More stories than you can shake a tokotoko at

Sorry about the length of time between posts, I’ve been juggling a bunch of different gigs and research duties. The fun don’t stop! But regardless of my shameless plea about time poverty, I better get this blog back up off its flatline….eep.

I’ve only been a curator for 7 months and even if you were the brainiest most well read person in the world, a curator is really only as good as their knowledge of their museum’s collection. So in familiarising myself with the Taonga Maori collection at Te Papa, I’ve been systematically going through all the collection areas, drawers, shelves and trawling our collection database, trying to cast my eye over as many of the taonga as possible. With 35, 000 pieces in the Maori collection alone, you can imagine this is going to be a long getting-to-know-you process. There are stories and mysteries at every turn in the museum, more than you can shake a tokotoko at, the place heaves with detective trails just waiting to be followed up. I’ll eventually try and cover them all, should take me about 200 years.

But for this blog I thought I’d talk about one interesting little object that I stumbled across in one of the drawers in our collection stores.  In a small metal drawer, secured in a cliplock plastic bag was this little oddity.

Small, about the size of an outstretched hand, and weighing about as much as a tea cup – it had no information other than a small accompanying cardboard label in the plastic bag.

 

Now immediately before anyone gets the wiriwiris, this isn’t a skull tiki. Even I blanched a bit when I saw the label but most of the objects made from modified human bone or remains are all in a specially designated room in Te Papa, well-secured and with restricted access. So I knew it was highly unlikely that this was human bone. It was too heavy and dense a material, and there was a glossy quality to its surface that looked too artificial to be bone. I guessed it was probably ceramic or something along those lines but held off making a decision until I had investigated everything.

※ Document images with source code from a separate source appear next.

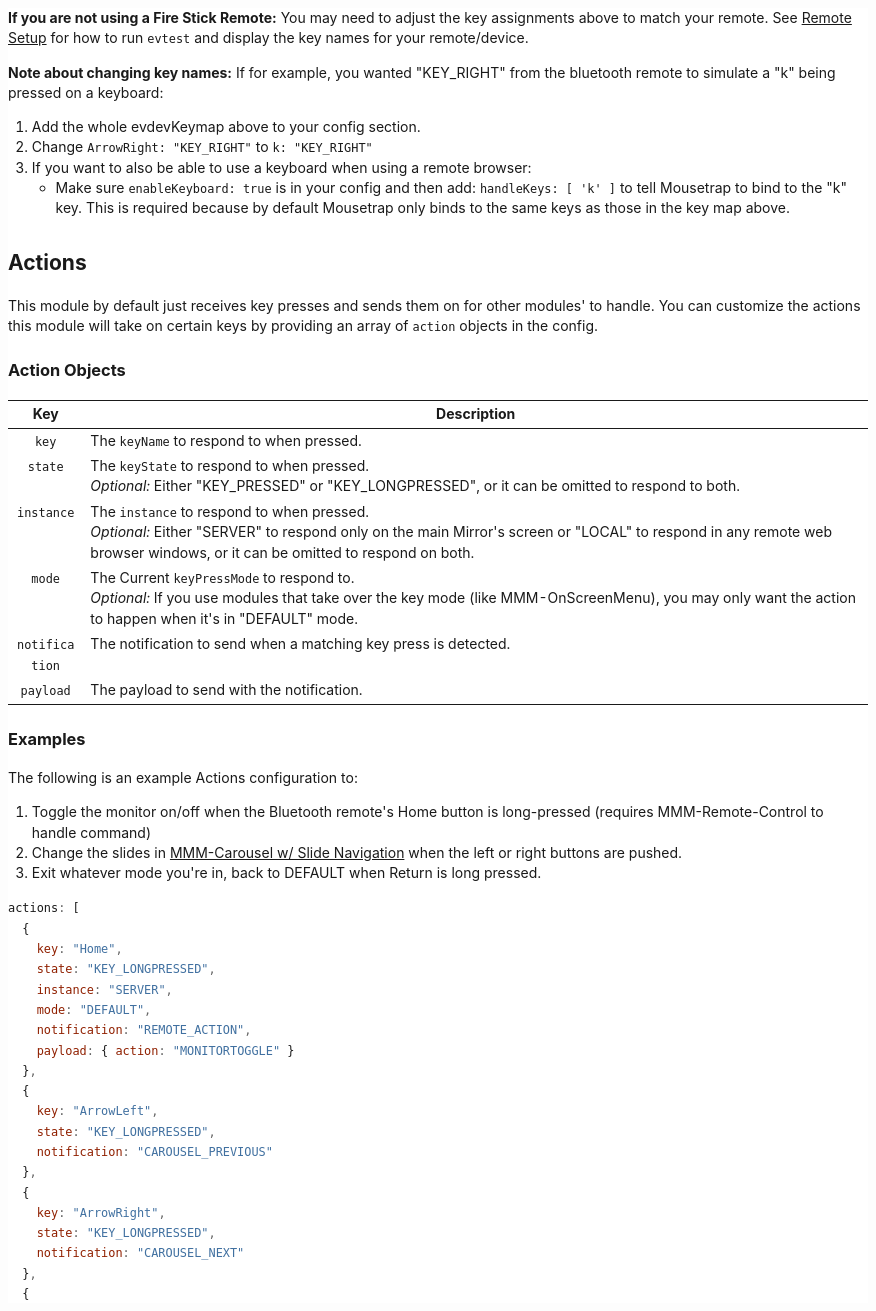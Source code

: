 **If you are not using a Fire Stick Remote:** You may need to adjust the key assignments above to match your remote. See [Remote Setup](https://github.com/shbatm/MMM-KeyBindings/wiki/Remote-Setup) for how to run `evtest` and display the key names for your remote/device.

**Note about changing key names:** If for example, you wanted "KEY_RIGHT" from the bluetooth remote to simulate a "k" being pressed on a keyboard:

1. Add the whole evdevKeymap above to your config section.
2. Change `ArrowRight: "KEY_RIGHT"` to `k: "KEY_RIGHT"`
3. If you want to also be able to use a keyboard when using a remote browser:
   - Make sure `enableKeyboard: true` is in your config and then add: `handleKeys: [ 'k' ]` to tell Mousetrap to bind to the "k" key. This is required because by default Mousetrap only binds to the same keys as those in the key map above.

## Actions

This module by default just receives key presses and sends them on for other modules' to handle. You can customize the actions this module will take on certain keys by providing an array of `action` objects in the config.

### Action Objects

|      Key       | Description                                                                                                                                                                                                             |
| :------------: | ----------------------------------------------------------------------------------------------------------------------------------------------------------------------------------------------------------------------- |
|     `key`      | The `keyName` to respond to when pressed.                                                                                                                                                                               |
|    `state`     | The `keyState` to respond to when pressed.<br>_Optional:_ Either "KEY_PRESSED" or "KEY_LONGPRESSED", or it can be omitted to respond to both.                                                                           |
|   `instance`   | The `instance` to respond to when pressed.<br>_Optional:_ Either "SERVER" to respond only on the main Mirror's screen or "LOCAL" to respond in any remote web browser windows, or it can be omitted to respond on both. |
|     `mode`     | The Current `keyPressMode` to respond to.<br>_Optional:_ If you use modules that take over the key mode (like MMM-OnScreenMenu), you may only want the action to happen when it's in "DEFAULT" mode.                    |
| `notification` | The notification to send when a matching key press is detected.                                                                                                                                                         |
|   `payload`    | The payload to send with the notification.                                                                                                                                                                              |

### Examples

The following is an example Actions configuration to:

1. Toggle the monitor on/off when the Bluetooth remote's Home button is long-pressed (requires MMM-Remote-Control to handle command)
2. Change the slides in [MMM-Carousel w/ Slide Navigation](https://github.com/shbatm/MMM-Carousel) when the left or right buttons are pushed.
3. Exit whatever mode you're in, back to DEFAULT when Return is long pressed.

```javascript
actions: [
  {
    key: "Home",
    state: "KEY_LONGPRESSED",
    instance: "SERVER",
    mode: "DEFAULT",
    notification: "REMOTE_ACTION",
    payload: { action: "MONITORTOGGLE" }
  },
  {
    key: "ArrowLeft",
    state: "KEY_LONGPRESSED",
    notification: "CAROUSEL_PREVIOUS"
  },
  {
    key: "ArrowRight",
    state: "KEY_LONGPRESSED",
    notification: "CAROUSEL_NEXT"
  },
  {
```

I examined it carefully, photographed it, weighed it, noting any strange qualities or clues. It was a beautifully carved four-limbed creature. Piko-o-rauru (plain spirals) embellish the buttocks, while rauru (notched spirals) are found on what could be termed the back/shoulders. The head is small with two large very round blue-glazed eyes, a mouth with teeth, and a small suspension hole. The splayed left hand is held upright while the right hand terminates in a manaia joined to the right foot. On the reverse side, there are pencil markings and cross-hatch markings, presumably from a mesh cloth used in a plaster-making process (establishing pretty quickly it was probably made from plaster or ceramic). A small length of coarse twine is tied to the hole between the right hand and foot.

Once I was satisified with the physical once-over of the object, I went to the archives to check if any record existed of it (none did). So I happily went on a detective hunt (the fun part of the job).

First thing is start with the written material that came with the object. The cardboard label held a clue that I used to establish the most probable period or year the replica might have been made. The G.R. and the image of the crown is a definite time marker. The G.R. stands for George Rex, a regal stamp for George V. George Vs reign started in 1910, so the label has helped me figure out that the replica was made at least after 1910 and no later than 1936, when George V’s reign ended. Good, timeframes are handy for museum records…

The second lookup was to scan for any mention of ‘skull tiki’ and I found several references relatively quickly. The best were found in two written sources: a 1932 JPS article by Henry Skinner about Maori amulets and a large book published 1898 by James Edge-Partington called Ethnographical Album of the Pacific Islands. The James Edge-Partington book was probably the most helpful. In the late 1800s, Partington – a keen collector and ethnologist of Pacific material – researched and documented private and public collections of Pacific and Maori material. These collections were found in NZ, England, and Australia; his book is a fascinating sketched record of holdings at that time. And nestled within the pages of this enormous book was the following sketch of a “skull tiki” held at the British Museum, recorded between 1890-98 (Partington’s research period for the book):

Bingo. So what I had at Te Papa was probably a plaster replica of a British Museum original. I tracked the records at the British Museum and reconciled on our database where the Te Papa copy came from. The original at the BM is classified as a ‘skull tiki’ and probably from the occipital section of the skull. The British Museum has no acquisition information about this piece but they have made an attribution to Taranaki, early 19th century. It was worn as an adornment, across the chest hanging from the neck. While it is described as a tiki by the British Museum, there has been some korero among my curatorial colleagues and me about whether it can be rightly called a tiki. It deviates from the template a hei tiki usually conforms to. But that can be left for a proper discussion at another time.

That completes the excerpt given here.